Saved entries
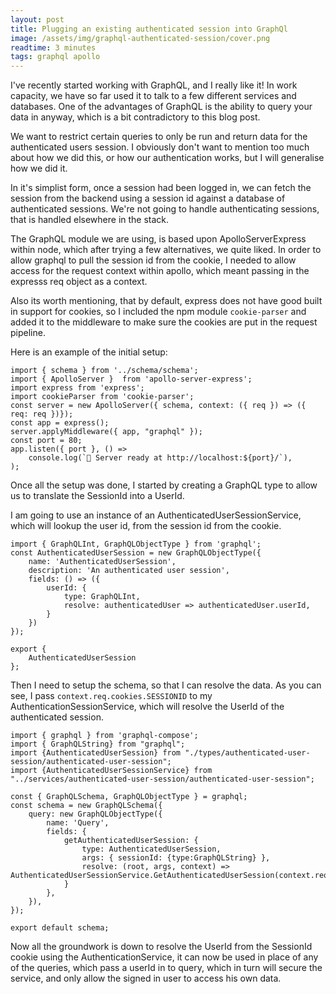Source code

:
 ```yaml
---
layout: post
title: Plugging an existing authenticated session into GraphQl
image: /assets/img/graphql-authenticated-session/cover.png
readtime: 3 minutes
tags: graphql apollo
---
```


I've recently started working with GraphQL, and I really like it! In work capacity, we have so far used it to talk to a few different services and databases. One of the advantages of GraphQL is the ability to query your data in anyway, which is a bit contradictory to this blog post.

We want to restrict certain queries to only be run and return data for the authenticated users session. I obviously don't want to mention too much about how we did this, or how our authentication works, but I will generalise how we did it.

<amp-img src="/assets/img/graphql-authenticated-session/padlock.png"
  width="666"
  height="712"
  layout="responsive">
</amp-img>


In it's simplist form, once a session had been logged in, we can fetch the session from the backend using a session id against a database of authenticated sessions. We're not going to handle authenticating sessions, that is handled elsewhere in the stack.


The GraphQL module we are using, is based upon ApolloServerExpress within node, which after trying a few alternatives, we quite liked. In order to allow graphql to pull the session id from the cookie, I needed to allow access for the request context within apollo, which meant passing in the expresss req object as a context. 

Also its worth mentioning, that by default, express does not have good built in support for cookies, so I included the npm module `cookie-parser` and added it to the middleware to make sure the cookies are put in the request pipeline.

Here is an example of the initial setup:

```
import { schema } from '../schema/schema';
import { ApolloServer }  from 'apollo-server-express';
import express from 'express';
import cookieParser from 'cookie-parser';
const server = new ApolloServer({ schema, context: ({ req }) => ({ req: req })});
const app = express();
server.applyMiddleware({ app, "graphql" });
const port = 80;
app.listen({ port }, () =>
    console.log(`🚀 Server ready at http://localhost:${port}/`),
);
```

<amp-img src="/assets/img/graphql-authenticated-session/ghraphql-apollo.png"
  width="978"
  height="612"
  layout="responsive">
</amp-img>


Once all the setup was done, I started by creating a GraphQL type to allow us to translate the SessionId into a UserId. 

I am going to use an instance of an AuthenticatedUserSessionService, which will lookup the user id, from the session id from the cookie. 


```
import { GraphQLInt, GraphQLObjectType } from 'graphql';
const AuthenticatedUserSession = new GraphQLObjectType({
    name: 'AuthenticatedUserSession',
    description: 'An authenticated user session',
    fields: () => ({
        userId: {
            type: GraphQLInt,
            resolve: authenticatedUser => authenticatedUser.userId,
        }
    })
});

export {
    AuthenticatedUserSession
};
```


Then I need to setup the schema, so that I can resolve the data. As you can see, I pass `context.req.cookies.SESSIONID` to my AuthenticationSessionService, which will resolve the UserId of the authenticated session.

```
import { graphql } from 'graphql-compose';
import { GraphQLString} from "graphql";
import {AuthenticatedUserSession} from "./types/authenticated-user-session/authenticated-user-session";
import {AuthenticatedUserSessionService} from "../services/authenticated-user-session/authenticated-user-session";

const { GraphQLSchema, GraphQLObjectType } = graphql;
const schema = new GraphQLSchema({
    query: new GraphQLObjectType({
        name: 'Query',
        fields: {
            getAuthenticatedUserSession: {
                type: AuthenticatedUserSession,
                args: { sessionId: {type:GraphQLString} },
                resolve: (root, args, context) => AuthenticatedUserSessionService.GetAuthenticatedUserSession(context.req.cookies.SESSIONID)
            }
        },
    }),
});

export default schema;
```

Now all the groundwork is down to resolve the UserId from the SessionId cookie using the AuthenticationService, it can now be used in place of any of the queries, which pass a userId in to query, which in turn will secure the service, and only allow the signed in user to access his own data.

<amp-img src="/assets/img/graphql-authenticated-session/tunnel.png"
  width="974"
  height="564"
  layout="responsive">
</amp-img>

— WORK TASK —
Your task is to collect every line above that contains the word "resolve".

— OUTPUT FOR THIS TASK —
            resolve: authenticatedUser => authenticatedUser.userId,
Then I need to setup the schema, so that I can resolve the data. As you can see, I pass `context.req.cookies.SESSIONID` to my AuthenticationSessionService, which will resolve the UserId of the authenticated session.
                resolve: (root, args, context) => AuthenticatedUserSessionService.GetAuthenticatedUserSession(context.req.cookies.SESSIONID)
Now all the groundwork is down to resolve the UserId from the SessionId cookie using the AuthenticationService, it can now be used in place of any of the queries, which pass a userId in to query, which in turn will secure the service, and only allow the signed in user to access his own data.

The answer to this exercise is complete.